Within the material below, locate the line with "TensorFlow backend. Freezing" and the line with "No rebasing support", then return those two lines and all lines between them, exactly as written.
[Start of Attachment]
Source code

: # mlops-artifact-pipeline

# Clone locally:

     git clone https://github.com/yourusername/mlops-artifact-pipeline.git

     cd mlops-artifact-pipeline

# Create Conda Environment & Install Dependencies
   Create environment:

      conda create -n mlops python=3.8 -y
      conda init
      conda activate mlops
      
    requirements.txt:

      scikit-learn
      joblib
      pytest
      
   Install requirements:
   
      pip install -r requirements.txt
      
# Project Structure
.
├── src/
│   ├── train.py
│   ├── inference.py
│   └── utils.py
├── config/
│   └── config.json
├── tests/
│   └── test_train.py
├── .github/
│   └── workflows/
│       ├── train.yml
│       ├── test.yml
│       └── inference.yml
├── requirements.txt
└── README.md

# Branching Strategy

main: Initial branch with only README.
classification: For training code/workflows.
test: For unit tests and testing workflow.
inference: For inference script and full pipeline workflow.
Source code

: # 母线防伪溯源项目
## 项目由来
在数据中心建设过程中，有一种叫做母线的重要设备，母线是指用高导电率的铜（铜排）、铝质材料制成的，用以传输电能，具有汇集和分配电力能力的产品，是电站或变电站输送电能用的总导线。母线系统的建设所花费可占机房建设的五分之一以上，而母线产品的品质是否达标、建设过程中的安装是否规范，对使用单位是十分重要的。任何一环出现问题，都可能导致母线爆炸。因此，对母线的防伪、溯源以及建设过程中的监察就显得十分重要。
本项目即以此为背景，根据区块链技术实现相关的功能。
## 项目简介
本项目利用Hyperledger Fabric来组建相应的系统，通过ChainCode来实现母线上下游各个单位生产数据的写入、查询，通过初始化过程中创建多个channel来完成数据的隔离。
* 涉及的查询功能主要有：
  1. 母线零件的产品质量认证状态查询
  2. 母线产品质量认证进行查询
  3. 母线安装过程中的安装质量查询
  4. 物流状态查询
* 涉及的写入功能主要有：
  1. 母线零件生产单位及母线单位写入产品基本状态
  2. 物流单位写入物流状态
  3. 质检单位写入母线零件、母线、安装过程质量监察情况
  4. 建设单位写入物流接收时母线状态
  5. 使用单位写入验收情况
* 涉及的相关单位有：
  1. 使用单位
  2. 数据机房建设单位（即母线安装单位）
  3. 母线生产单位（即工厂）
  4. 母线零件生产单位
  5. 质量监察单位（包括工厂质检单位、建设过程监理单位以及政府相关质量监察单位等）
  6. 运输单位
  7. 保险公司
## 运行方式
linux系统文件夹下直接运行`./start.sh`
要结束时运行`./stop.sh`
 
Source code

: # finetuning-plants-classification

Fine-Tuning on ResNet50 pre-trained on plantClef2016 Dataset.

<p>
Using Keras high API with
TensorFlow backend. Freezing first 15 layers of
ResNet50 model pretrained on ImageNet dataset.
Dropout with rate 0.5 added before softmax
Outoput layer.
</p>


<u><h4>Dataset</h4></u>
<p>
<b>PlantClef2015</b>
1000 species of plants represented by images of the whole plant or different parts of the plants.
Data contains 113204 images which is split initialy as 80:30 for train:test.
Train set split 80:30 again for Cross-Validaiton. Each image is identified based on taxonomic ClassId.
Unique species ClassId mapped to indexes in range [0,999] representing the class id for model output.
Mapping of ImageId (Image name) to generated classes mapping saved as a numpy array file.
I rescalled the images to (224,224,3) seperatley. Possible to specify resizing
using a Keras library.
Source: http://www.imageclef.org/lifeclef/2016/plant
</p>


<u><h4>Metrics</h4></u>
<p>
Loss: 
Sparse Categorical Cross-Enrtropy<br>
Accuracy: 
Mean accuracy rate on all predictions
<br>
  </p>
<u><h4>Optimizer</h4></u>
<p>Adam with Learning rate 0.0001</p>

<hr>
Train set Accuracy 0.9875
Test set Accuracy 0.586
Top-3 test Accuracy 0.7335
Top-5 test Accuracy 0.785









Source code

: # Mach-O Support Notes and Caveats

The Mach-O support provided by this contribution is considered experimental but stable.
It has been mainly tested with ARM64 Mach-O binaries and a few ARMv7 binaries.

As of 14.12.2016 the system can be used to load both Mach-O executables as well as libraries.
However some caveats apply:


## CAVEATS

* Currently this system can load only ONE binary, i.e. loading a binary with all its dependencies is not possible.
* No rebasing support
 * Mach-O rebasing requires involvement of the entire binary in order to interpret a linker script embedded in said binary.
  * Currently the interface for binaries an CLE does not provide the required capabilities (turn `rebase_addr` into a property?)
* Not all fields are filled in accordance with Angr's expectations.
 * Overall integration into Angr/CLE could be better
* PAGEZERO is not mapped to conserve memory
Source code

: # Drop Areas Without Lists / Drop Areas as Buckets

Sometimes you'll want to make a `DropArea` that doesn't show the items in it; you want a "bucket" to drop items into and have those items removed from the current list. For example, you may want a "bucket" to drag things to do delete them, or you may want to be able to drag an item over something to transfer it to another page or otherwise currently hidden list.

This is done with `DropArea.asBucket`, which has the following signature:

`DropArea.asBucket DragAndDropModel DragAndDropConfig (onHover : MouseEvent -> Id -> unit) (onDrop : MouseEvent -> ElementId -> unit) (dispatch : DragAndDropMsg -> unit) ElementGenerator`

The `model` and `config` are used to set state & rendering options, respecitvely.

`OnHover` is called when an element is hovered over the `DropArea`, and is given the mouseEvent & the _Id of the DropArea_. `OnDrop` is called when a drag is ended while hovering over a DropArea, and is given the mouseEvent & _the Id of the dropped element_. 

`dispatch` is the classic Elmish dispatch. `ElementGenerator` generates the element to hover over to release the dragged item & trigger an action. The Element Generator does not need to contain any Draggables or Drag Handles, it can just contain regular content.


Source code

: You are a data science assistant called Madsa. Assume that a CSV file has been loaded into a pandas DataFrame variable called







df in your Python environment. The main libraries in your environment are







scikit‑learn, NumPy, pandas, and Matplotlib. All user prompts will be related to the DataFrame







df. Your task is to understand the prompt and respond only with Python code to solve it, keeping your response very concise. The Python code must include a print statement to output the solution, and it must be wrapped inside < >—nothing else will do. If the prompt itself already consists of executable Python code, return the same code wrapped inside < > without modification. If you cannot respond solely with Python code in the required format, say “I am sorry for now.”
[End of Attachment]
**Task response:**
TensorFlow backend. Freezing first 15 layers of
ResNet50 model pretrained on ImageNet dataset.
Dropout with rate 0.5 added before softmax
Outoput layer.
</p>


<u><h4>Dataset</h4></u>
<p>
<b>PlantClef2015</b>
1000 species of plants represented by images of the whole plant or different parts of the plants.
Data contains 113204 images which is split initialy as 80:30 for train:test.
Train set split 80:30 again for Cross-Validaiton. Each image is identified based on taxonomic ClassId.
Unique species ClassId mapped to indexes in range [0,999] representing the class id for model output.
Mapping of ImageId (Image name) to generated classes mapping saved as a numpy array file.
I rescalled the images to (224,224,3) seperatley. Possible to specify resizing
using a Keras library.
Source: http://www.imageclef.org/lifeclef/2016/plant
</p>


<u><h4>Metrics</h4></u>
<p>
Loss: 
Sparse Categorical Cross-Enrtropy<br>
Accuracy: 
Mean accuracy rate on all predictions
<br>
  </p>
<u><h4>Optimizer</h4></u>
<p>Adam with Learning rate 0.0001</p>

<hr>
Train set Accuracy 0.9875
Test set Accuracy 0.586
Top-3 test Accuracy 0.7335
Top-5 test Accuracy 0.785









Source code

: # Mach-O Support Notes and Caveats

The Mach-O support provided by this contribution is considered experimental but stable.
It has been mainly tested with ARM64 Mach-O binaries and a few ARMv7 binaries.

As of 14.12.2016 the system can be used to load both Mach-O executables as well as libraries.
However some caveats apply:


## CAVEATS

* Currently this system can load only ONE binary, i.e. loading a binary with all its dependencies is not possible.
* No rebasing support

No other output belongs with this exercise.